I blame myself. Entirely.
What happened was, someone I follow emailed me her latest article. I opened it and began reading. The article interested me so I clicked on the link to keep reading. That took me to the magazine where her column runs.
I HATE that magazine. It’s like Dr. Strangelove in 2014…Team America without the humor… G. I. Joe on crack…the most bombastic Neo-Con puke imaginable. If it was possible to blow up the whole world save Israel and possibly England, they’d push for it.
As far as I know, this woman is the only interesting writer they publish. Everyone else just parrots the party line. Anyway, as soon as I clicked on the link, I crashed headfirst into the magazine’s owner. He was in the upper right corner, smirking down on me like a shameless moron.
Argghhh!!! I HATE him!
That day he was writing on a topic that would have interested me coming from anyone else. Him? No way. He was as predictable as junk mail.
So naturally I…clicked his article. Stupid. Stupid. Stupid. Although I only had it open for a few seconds — a quick glance — the damage was total.
His article was even worse than I predicted. I did a quick mental calculation: There were 1,008 BETTER things I could have done with my time. I had said “No” to all of them. All of those things would have made me a better person. Now, I was a seething monster. I fantasized about throwing myself into the comments section and punching out all his fans!
I made a cup of coffee. I could feel my eye twitching. My jaw clenched.
Is this what success feels like? For him?
Because he won. I clicked his article and ended up flat on my back, like Charlie Brown trying to kick Lucy’s football.
I imagine this guy laughing as he types, rubbing his hands with glee, like a cartoon villain who’s just tied the superhero’s girlfriend to the tracks. He sets the trap, sits back and waits for a hapless fool like me to wander by…and then…BAM!
I assume he’s a paid shill for AIPAC or the Defense Industry. If it’s true, he’s a little less loathsome in my eyes. I get why people do things for money.
But if he’s not a lackey…not a cartoon villain using clickbait headlines to torture readers who lack minimal willpower?
Because that means he believes what he writes. And so do thousands of his fans.
Worse, there are people who think he’s open to correction. They voluntarily read his columns and then try to reason with him. Not through private email of course, but the comments section. From there, his followers do the dirty work. They pummel the heretic until he leaves the forum, bloody and battered.
As Larry David put it: “How could people live like this?”

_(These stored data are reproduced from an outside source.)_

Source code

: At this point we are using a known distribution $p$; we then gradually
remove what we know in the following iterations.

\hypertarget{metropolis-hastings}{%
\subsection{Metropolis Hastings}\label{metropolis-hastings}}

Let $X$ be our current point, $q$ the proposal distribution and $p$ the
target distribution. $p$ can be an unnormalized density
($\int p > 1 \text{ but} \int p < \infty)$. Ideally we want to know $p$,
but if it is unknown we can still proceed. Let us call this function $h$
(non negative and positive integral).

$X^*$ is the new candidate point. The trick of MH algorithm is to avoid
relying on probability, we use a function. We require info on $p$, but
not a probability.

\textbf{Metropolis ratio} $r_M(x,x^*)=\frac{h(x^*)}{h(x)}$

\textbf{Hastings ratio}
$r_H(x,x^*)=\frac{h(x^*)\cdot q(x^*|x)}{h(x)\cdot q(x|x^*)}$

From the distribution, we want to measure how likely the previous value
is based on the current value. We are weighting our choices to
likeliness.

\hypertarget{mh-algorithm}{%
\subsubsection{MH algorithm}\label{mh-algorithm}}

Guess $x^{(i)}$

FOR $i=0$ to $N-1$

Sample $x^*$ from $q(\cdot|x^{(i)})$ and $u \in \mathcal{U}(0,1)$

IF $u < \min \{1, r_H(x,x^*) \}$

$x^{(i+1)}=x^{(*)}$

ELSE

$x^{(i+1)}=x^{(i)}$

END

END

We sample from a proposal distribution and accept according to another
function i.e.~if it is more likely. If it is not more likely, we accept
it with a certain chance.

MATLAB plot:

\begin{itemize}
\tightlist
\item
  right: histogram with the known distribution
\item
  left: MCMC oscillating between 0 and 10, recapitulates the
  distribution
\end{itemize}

Then there are the people who read his column purposely to GET wound up. Sounds crazy I know, but they ENJOY screaming, cussing and raging. It’s a momentary high, even if they don’t leave an actual comment. I pity their wives but then again, a lot of them are single.
So the other day when this guy’s website came up in my search results, I backed away from the computer. I stood up straight, planting my feet. I took a deep breath — a trick I learned from Bruce Banner — and pressed my internal “ignore” button.
Victory! Sweet victory.
Besides, I had to go. Newsmax needed me to cast the deciding vote on Can Hillary Be Stopped?